### Directions for this task:
Could you filter the data below down to the lines that hold the word "demander"?

Saved entries:
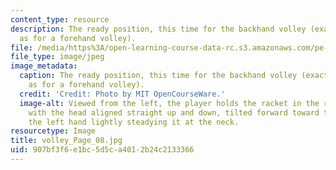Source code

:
 ```yaml
---
content_type: resource
description: The ready position, this time for the backhand volley (exactly the same
  as for a forehand volley).
file: /media/https%3A/open-learning-course-data-rc.s3.amazonaws.com/pe-710-tennis-spring-2007/907bf3f6e1bc5d5ca4012b24c2133366_volley_Page_08.jpg
file_type: image/jpeg
image_metadata:
  caption: The ready position, this time for the backhand volley (exactly the same
    as for a forehand volley).
  credit: 'Credit: Photo by MIT OpenCourseWare.'
  image-alt: Viewed from the left, the player holds the racket in the right hand,
    with the head aligned straight up and down, tilted forward toward the net, and
    the left hand lightly steadying it at the neck.
resourcetype: Image
title: volley_Page_08.jpg
uid: 907bf3f6-e1bc-5d5c-a401-2b24c2133366
---
```

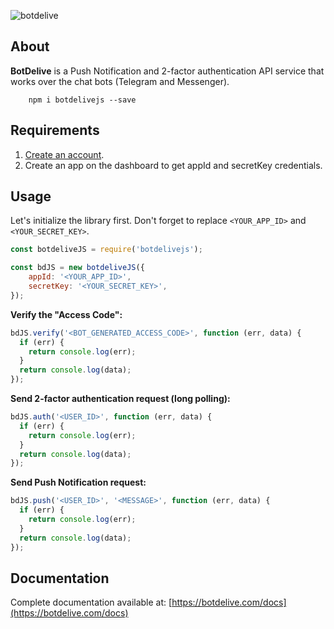 ![botdelive](https://botdelive.com/images/logo.png)

About
-------------

**BotDelive** is a Push Notification and 2-factor authentication API service that works over the chat bots (Telegram and Messenger).

        npm i botdelivejs --save

Requirements
-------------

1. [Create an account](https://botdelive.com/login).
2. Create an app on the dashboard to get appId and secretKey credentials.

Usage
-------------

Let's initialize the library first. Don't forget to replace `<YOUR_APP_ID>` and `<YOUR_SECRET_KEY>`.
```javascript
const botdeliveJS = require('botdelivejs');

const bdJS = new botdeliveJS({
    appId: '<YOUR_APP_ID>',
    secretKey: '<YOUR_SECRET_KEY>',
});
```

**Verify the "Access Code":**
```javascript
bdJS.verify('<BOT_GENERATED_ACCESS_CODE>', function (err, data) {
  if (err) {
    return console.log(err);
  }
  return console.log(data);
});
```

**Send 2-factor authentication request (long polling):**
```javascript
bdJS.auth('<USER_ID>', function (err, data) {
  if (err) {
    return console.log(err);
  }
  return console.log(data);
});
```

**Send Push Notification request:**
```javascript
bdJS.push('<USER_ID>', '<MESSAGE>', function (err, data) {
  if (err) {
    return console.log(err);
  }
  return console.log(data);
});
```

Documentation
-------------

Complete documentation available at: [https://botdelive.com/docs](https://botdelive.com/docs)
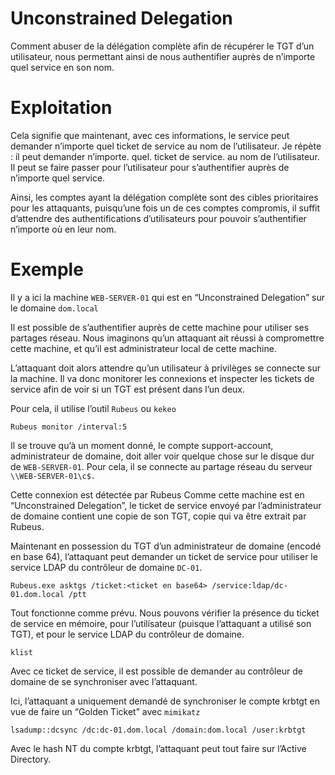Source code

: # Unconstrained Delegation

Comment abuser de la délégation complète afin de récupérer le TGT d’un utilisateur, nous permettant ainsi de nous authentifier auprès de n’importe quel service en son nom.

# Exploitation

Cela signifie que maintenant, avec ces informations, le service peut demander n’importe quel ticket de service au nom de l’utilisateur. Je répète : il peut demander n’importe. quel. ticket de service. au nom de l’utilisateur. Il peut se faire passer pour l’utilisateur pour s’authentifier auprès de n’importe quel service.

Ainsi, les comptes ayant la délégation complète sont des cibles prioritaires pour les attaquants, puisqu’une fois un de ces comptes compromis, il suffit d’attendre des authentifications d’utilisateurs pour pouvoir s’authentifier n’importe où en leur nom.

# Exemple

Il y a ici la machine `WEB-SERVER-01`  qui est en “Unconstrained Delegation” sur le domaine `dom.local`

Il est possible de s’authentifier auprès de cette machine pour utiliser ses partages réseau. Nous imaginons qu’un attaquant ait réussi à compromettre cette machine, et qu’il est administrateur local de cette machine.

L’attaquant doit alors attendre qu’un utilisateur à privilèges se connecte sur la machine. 
Il va donc monitorer les connexions et inspecter les tickets de service afin de voir si un TGT est présent dans l’un deux.

Pour cela, il utilise l’outil `Rubeus` ou `kekeo`

```
Rubeus monitor /interval:5
```

Il se trouve qu’à un moment donné, le compte support-account, administrateur de domaine, doit aller voir quelque chose sur le disque dur de `WEB-SERVER-01`. Pour cela, il se connecte au partage réseau du serveur `\\WEB-SERVER-01\c$.`

Cette connexion est détectée par Rubeus
Comme cette machine est en “Unconstrained Delegation”, le ticket de service envoyé par l’administrateur de domaine contient une copie de son TGT, copie qui va être extrait par Rubeus.

Maintenant en possession du TGT d’un administrateur de domaine (encodé en base 64), l’attaquant peut demander un ticket de service pour utiliser le service LDAP du contrôleur de domaine `DC-01`. 

```
Rubeus.exe asktgs /ticket:<ticket en base64> /service:ldap/dc-01.dom.local /ptt
```

Tout fonctionne comme prévu.
Nous pouvons vérifier la présence du ticket de service en mémoire, pour l’utilisateur  (puisque l’attaquant a utilisé son TGT), et pour le service LDAP du contrôleur de domaine.

```
klist
```

Avec ce ticket de service, il est possible de demander au contrôleur de domaine de se synchroniser avec l’attaquant.

Ici, l’attaquant a uniquement demandé de synchroniser le compte krbtgt en vue de faire un “Golden Ticket” avec `mimikatz`

```
lsadump::dcsync /dc:dc-01.dom.local /domain:dom.local /user:krbtgt
```


Avec le hash NT du compte krbtgt, l’attaquant peut tout faire sur l’Active Directory.
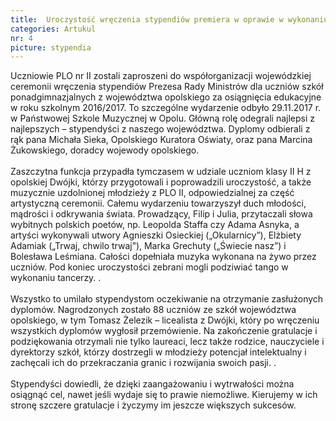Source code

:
 ```yaml
---
title:  Uroczystość wręczenia stypendiów premiera w oprawie w wykonaniu Dwójkowiczów premiera w oprawie w wykonaniu Dwójkowiczów
categories: Artukul
nr: 4
picture: stypendia
---
```

Uczniowie PLO nr II zostali zaproszeni do współorganizacji wojewódzkiej ceremonii wręczenia stypendiów Prezesa Rady Ministrów dla uczniów szkół ponadgimnazjalnych z województwa opolskiego za osiągnięcia edukacyjne w roku szkolnym 2016/2017. To szczególne wydarzenie odbyło 29.11.2017 r. w Państwowej Szkole Muzycznej w Opolu. Główną rolę odegrali najlepsi z najlepszych – stypendyści z naszego województwa. Dyplomy odbierali z rąk pana Michała Sieka, Opolskiego Kuratora Oświaty, oraz pana Marcina Żukowskiego, doradcy wojewody opolskiego.<br><br>
Zaszczytna funkcja przypadła tymczasem w udziale uczniom klasy II H z opolskiej Dwójki, którzy przygotowali i poprowadzili uroczystość, a także muzycznie uzdolnionej młodzieży z PLO II, odpowiedzialnej za część artystyczną ceremonii. Całemu wydarzeniu towarzyszył duch młodości, mądrości i odkrywania świata. Prowadzący, Filip i Julia, przytaczali słowa wybitnych polskich poetów, np. Leopolda Staffa czy Adama Asnyka, a artyści wykonywali utwory Agnieszki Osieckiej („Okularnicy”), Elżbiety Adamiak („Trwaj, chwilo trwaj”), Marka Grechuty („Świecie nasz”) i Bolesława Leśmiana. Całości dopełniała muzyka wykonana na żywo przez uczniów. Pod koniec uroczystości zebrani mogli podziwiać tango w wykonaniu tancerzy. .<br><br>
Wszystko to umilało stypendystom oczekiwanie na otrzymanie zasłużonych dyplomów. Nagrodzonych zostało 88 uczniów ze szkół województwa opolskiego, w tym Tomasz Żelezik – licealista z Dwójki, który po wręczeniu wszystkich dyplomów wygłosił przemówienie. Na zakończenie gratulacje i podziękowania otrzymali nie tylko laureaci, lecz także rodzice, nauczyciele i dyrektorzy szkół, którzy dostrzegli w młodzieży potencjał intelektualny i zachęcali ich do przekraczania granic i rozwijania swoich pasji. .<br><br>
Stypendyści dowiedli, że dzięki zaangażowaniu i wytrwałości można osiągnąć cel, nawet jeśli wydaje się to prawie niemożliwe. Kierujemy w ich stronę szczere gratulacje i życzymy im jeszcze większych sukcesów.

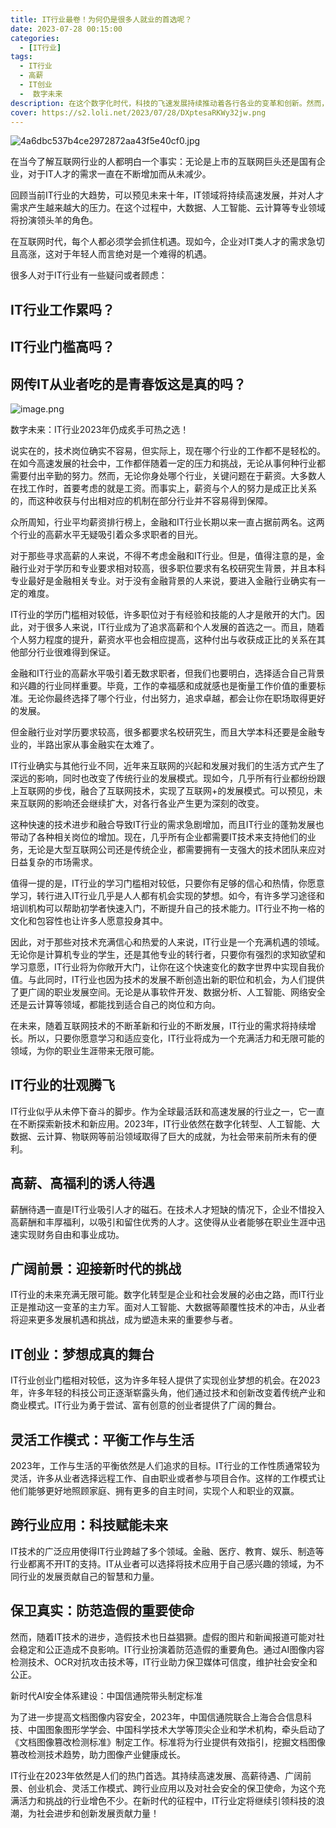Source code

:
 ```yaml
---
title: IT行业最卷！为何仍是很多人就业的首选呢？
date: 2023-07-28 00:15:00
categories:
  - [IT行业]
tags:
  - IT行业
  - 高薪
  - IT创业
  -  数字未来
description: 在这个数字化时代，科技的飞速发展持续推动着各行各业的变革和创新。然而，在众多瞩目的行业中，IT行业依然是人们心中最卷的首选。让我们一同探索IT行业持续火爆的原因和其在2023年的迷人魅力。
cover: https://s2.loli.net/2023/07/28/DXptesaRKWy32jw.png
---
```


![4a6dbc537b4ce2972872aa43f5e40cf0.jpg](https://s2.loli.net/2023/07/28/Sc9bO4dnqFfa1GI.jpg)

在当今了解互联网行业的人都明白一个事实：无论是上市的互联网巨头还是国有企业，对于IT人才的需求一直在不断增加而从未减少。

回顾当前IT行业的大趋势，可以预见未来十年，IT领域将持续高速发展，并对人才需求产生越来越大的压力。在这个过程中，大数据、人工智能、云计算等专业领域将扮演领头羊的角色。

在互联网时代，每个人都必须学会抓住机遇。现如今，企业对IT类人才的需求急切且高涨，这对于年轻人而言绝对是一个难得的机遇。

很多人对于IT行业有一些疑问或者顾虑：

## IT行业工作累吗？

## IT行业门槛高吗？

## 网传IT从业者吃的是青春饭这是真的吗？

![image.png](https://s2.loli.net/2023/07/28/jBGHY48sZg5xWyD.png)

 数字未来：IT行业2023年仍成炙手可热之选！

说实在的，技术岗位确实不容易，但实际上，现在哪个行业的工作都不是轻松的。在如今高速发展的社会中，工作都伴随着一定的压力和挑战，无论从事何种行业都需要付出辛勤的努力。然而，无论你身处哪个行业，关键问题在于薪资。大多数人在找工作时，首要考虑的就是工资。而事实上，薪资与个人的努力是成正比关系的，而这种收获与付出相对应的机制在部分行业并不容易得到保障。

众所周知，行业平均薪资排行榜上，金融和IT行业长期以来一直占据前两名。这两个行业的高薪水平无疑吸引着众多求职者的目光。

对于那些寻求高薪的人来说，不得不考虑金融和IT行业。但是，值得注意的是，金融行业对于学历和专业要求相对较高，很多职位要求有名校研究生背景，并且本科专业最好是金融相关专业。对于没有金融背景的人来说，要进入金融行业确实有一定的难度。

IT行业的学历门槛相对较低，许多职位对于有经验和技能的人才是敞开的大门。因此，对于很多人来说，IT行业成为了追求高薪和个人发展的首选之一。而且，随着个人努力程度的提升，薪资水平也会相应提高，这种付出与收获成正比的关系在其他部分行业很难得到保证。

金融和IT行业的高薪水平吸引着无数求职者，但我们也要明白，选择适合自己背景和兴趣的行业同样重要。毕竟，工作的幸福感和成就感也是衡量工作价值的重要标准。无论你最终选择了哪个行业，付出努力，追求卓越，都会让你在职场取得更好的发展。

但金融行业对学历要求较高，很多都要求名校研究生，而且大学本科还要是金融专业的，半路出家从事金融实在太难了。


IT行业确实与其他行业不同，近年来互联网的兴起和发展对我们的生活方式产生了深远的影响，同时也改变了传统行业的发展模式。现如今，几乎所有行业都纷纷跟上互联网的步伐，融合了互联网技术，实现了互联网+的发展模式。可以预见，未来互联网的影响还会继续扩大，对各行各业产生更为深刻的改变。

这种快速的技术进步和融合导致IT行业的需求急剧增加，而且IT行业的蓬勃发展也带动了各种相关岗位的增加。现在，几乎所有企业都需要IT技术来支持他们的业务，无论是大型互联网公司还是传统企业，都需要拥有一支强大的技术团队来应对日益复杂的市场需求。

值得一提的是，IT行业的学习门槛相对较低，只要你有足够的信心和热情，你愿意学习，转行进入IT行业几乎是人人都有机会实现的梦想。如今，有许多学习途径和培训机构可以帮助初学者快速入门，不断提升自己的技术能力。IT行业不拘一格的文化和包容性也让许多人愿意投身其中。

因此，对于那些对技术充满信心和热爱的人来说，IT行业是一个充满机遇的领域。无论你是计算机专业的学生，还是其他专业的转行者，只要你有强烈的求知欲望和学习意愿，IT行业将为你敞开大门，让你在这个快速变化的数字世界中实现自我价值。与此同时，IT行业也因为技术的发展不断创造出新的职位和机会，为人们提供了更广阔的职业发展空间。无论是从事软件开发、数据分析、人工智能、网络安全还是云计算等领域，都能找到适合自己的岗位和方向。

在未来，随着互联网技术的不断革新和行业的不断发展，IT行业的需求将持续增长。所以，只要你愿意学习和适应变化，IT行业将成为一个充满活力和无限可能的领域，为你的职业生涯带来无限可能。

## IT行业的壮观腾飞

IT行业似乎从未停下奋斗的脚步。作为全球最活跃和高速发展的行业之一，它一直在不断探索新技术和新应用。2023年，IT行业依然在数字化转型、人工智能、大数据、云计算、物联网等前沿领域取得了巨大的成就，为社会带来前所未有的便利。

## 高薪、高福利的诱人待遇

薪酬待遇一直是IT行业吸引人才的磁石。在技术人才短缺的情况下，企业不惜投入高薪酬和丰厚福利，以吸引和留住优秀的人才。这使得从业者能够在职业生涯中迅速实现财务自由和事业成功。

## 广阔前景：迎接新时代的挑战

IT行业的未来充满无限可能。数字化转型是企业和社会发展的必由之路，而IT行业正是推动这一变革的主力军。面对人工智能、大数据等颠覆性技术的冲击，从业者将迎来更多发展机遇和挑战，成为塑造未来的重要参与者。

## IT创业：梦想成真的舞台

IT行业创业门槛相对较低，这为许多年轻人提供了实现创业梦想的机会。在2023年，许多年轻的科技公司正逐渐崭露头角，他们通过技术和创新改变着传统产业和商业模式。IT行业为勇于尝试、富有创意的创业者提供了广阔的舞台。

## 灵活工作模式：平衡工作与生活

2023年，工作与生活的平衡依然是人们追求的目标。IT行业的工作性质通常较为灵活，许多从业者选择远程工作、自由职业或者参与项目合作。这样的工作模式让他们能够更好地照顾家庭、拥有更多的自主时间，实现个人和职业的双赢。

## 跨行业应用：科技赋能未来

IT技术的广泛应用使得IT行业跨越了多个领域。金融、医疗、教育、娱乐、制造等行业都离不开IT的支持。IT从业者可以选择将技术应用于自己感兴趣的领域，为不同行业的发展贡献自己的智慧和力量。

## 保卫真实：防范造假的重要使命

然而，随着IT技术的进步，造假技术也日益猖獗。虚假的图片和新闻报道可能对社会稳定和公正造成不良影响。IT行业扮演着防范造假的重要角色。通过AI图像内容检测技术、OCR对抗攻击技术等，IT行业助力保卫媒体可信度，维护社会安全和公正。

新时代AI安全体系建设：中国信通院带头制定标准

为了进一步提高文档图像内容安全，2023年，中国信通院联合上海合合信息科技、中国图象图形学学会、中国科学技术大学等顶尖企业和学术机构，牵头启动了《文档图像篡改检测标准》制定工作。标准将为行业提供有效指引，挖掘文档图像篡改检测技术趋势，助力图像产业健康成长。

IT行业在2023年依然是人们的热门首选。其持续高速发展、高薪待遇、广阔前景、创业机会、灵活工作模式、跨行业应用以及对社会安全的保卫使命，为这个充满活力和挑战的行业增色不少。在新时代的征程中，IT行业定将继续引领科技的浪潮，为社会进步和创新发展贡献力量！
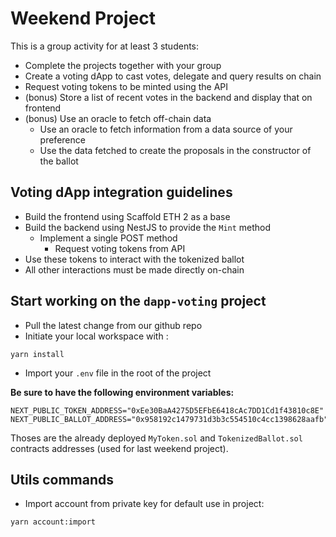 # Weekend Project

This is a group activity for at least 3 students:

* Complete the projects together with your group
* Create a voting dApp to cast votes, delegate and query results on chain
* Request voting tokens to be minted using the API
* (bonus) Store a list of recent votes in the backend and display that on frontend
* (bonus) Use an oracle to fetch off-chain data
  * Use an oracle to fetch information from a data source of your preference
  * Use the data fetched to create the proposals in the constructor of the ballot

## Voting dApp integration guidelines

* Build the frontend using Scaffold ETH 2 as a base
* Build the backend using NestJS to provide the `Mint` method
  * Implement a single POST method
    * Request voting tokens from API
* Use these tokens to interact with the tokenized ballot
* All other interactions must be made directly on-chain

## Start working on the `dapp-voting` project

* Pull the latest change from our github repo
* Initiate your local workspace with :

```shell
yarn install
```

* Import your `.env` file in the root of the project

**Be sure to have the following environment variables:**

```env
NEXT_PUBLIC_TOKEN_ADDRESS="0xEe30BaA4275D5EFbE6418cAc7DD1Cd1f43810c8E"
NEXT_PUBLIC_BALLOT_ADDRESS="0x958192c1479731d3b3c554510c4cc1398628aafb"
```

Thoses are the already deployed `MyToken.sol` and `TokenizedBallot.sol` contracts addresses (used for last weekend project).

## Utils commands

* Import account from private key for default use in project:

```shell
yarn account:import
```
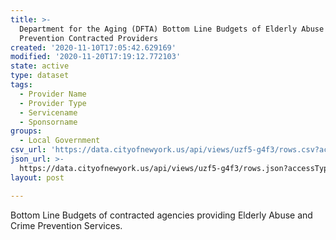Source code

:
 ```yaml
---
title: >-
  Department for the Aging (DFTA) Bottom Line Budgets of Elderly Abuse and Crime
  Prevention Contracted Providers
created: '2020-11-10T17:05:42.629169'
modified: '2020-11-20T17:19:12.772103'
state: active
type: dataset
tags:
  - Provider Name
  - Provider Type
  - Servicename
  - Sponsorname
groups:
  - Local Government
csv_url: 'https://data.cityofnewyork.us/api/views/uzf5-g4f3/rows.csv?accessType=DOWNLOAD'
json_url: >-
  https://data.cityofnewyork.us/api/views/uzf5-g4f3/rows.json?accessType=DOWNLOAD
layout: post

---
```

Bottom Line Budgets of contracted agencies providing Elderly Abuse and Crime Prevention Services.
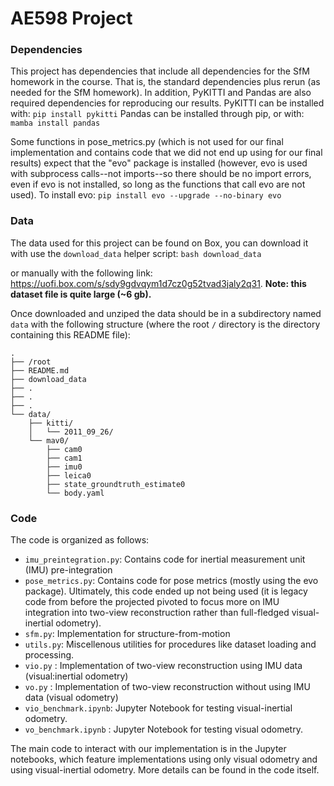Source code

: # AE598 Project

### Dependencies
This project has dependencies that include all dependencies for the SfM homework in the course. That is, the standard dependencies plus rerun (as needed for the SfM homework).
In addition, PyKITTI and Pandas are also required dependencies for reproducing our results.
PyKITTI can be installed with:
``
pip install pykitti
``
Pandas can be installed through pip, or with:
``
mamba install pandas
``

Some functions in pose_metrics.py (which is not used for our final implementation and contains code that we did not end up using for our final results) expect that the "evo" package is installed (however, evo is used with subprocess calls--not imports--so there should be no import errors, even if evo is not installed, so long as the functions that call evo are not used).
To install evo:
``
pip install evo --upgrade --no-binary evo
``

### Data
The data used for this project can be found on Box, you can download it with use the `download_data` helper script: 
```bash download_data```

or manually with the following link: https://uofi.box.com/s/sdy9gdvqym1d7cz0g52tvad3jaly2q31. **Note: this dataset file is quite large (~6 gb).**

Once downloaded and unziped the data should be in a subdirectory named ``data`` with the following structure (where the root ``/`` directory is the directory containing this README file):

```
.
├── /root
├── README.md
├── download_data
├── .
├── .
├── .
└── data/
    ├── kitti/
    │   └── 2011_09_26/
    └── mav0/
        ├── cam0
        ├── cam1
        ├── imu0
        ├── leica0
        ├── state_groundtruth_estimate0
        └── body.yaml
```
### Code
The code is organized as follows:
- ``imu_preintegration.py``:  Contains code for inertial measurement unit (IMU) pre-integration    
- ``pose_metrics.py``:  Contains code for pose metrics (mostly using the evo package). Ultimately, this code ended up not being used (it is legacy code from before the projected pivoted to focus more on IMU integration into two-view reconstruction rather than full-fledged visual-inertial odometry).
- ``sfm.py``: Implementation for structure-from-motion
- ``utils.py``: Miscellenous utilities for procedures like dataset loading and processing.
- ``vio.py`` : Implementation of two-view reconstruction using IMU data (visual:inertial odometry)
- ``vo.py`` : Implementation of two-view reconstruction without using IMU data (visual odometry)
- ``vio_benchmark.ipynb``: Jupyter Notebook for testing visual-inertial odometry.
- ``vo_benchmark.ipynb`` : Jupyter Notebook for testing visual odometry.

The main code to interact with our implementation is in the Jupyter notebooks, which feature implementations using only visual odometry and using visual-inertial odometry.
More details can be found in the code itself.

### The completed task:
Cela signifie que maintenant, avec ces informations, le service peut demander n’importe quel ticket de service au nom de l’utilisateur. Je répète : il peut demander n’importe. quel. ticket de service. au nom de l’utilisateur. Il peut se faire passer pour l’utilisateur pour s’authentifier auprès de n’importe quel service.
Maintenant en possession du TGT d’un administrateur de domaine (encodé en base 64), l’attaquant peut demander un ticket de service pour utiliser le service LDAP du contrôleur de domaine `DC-01`. 
Avec ce ticket de service, il est possible de demander au contrôleur de domaine de se synchroniser avec l’attaquant.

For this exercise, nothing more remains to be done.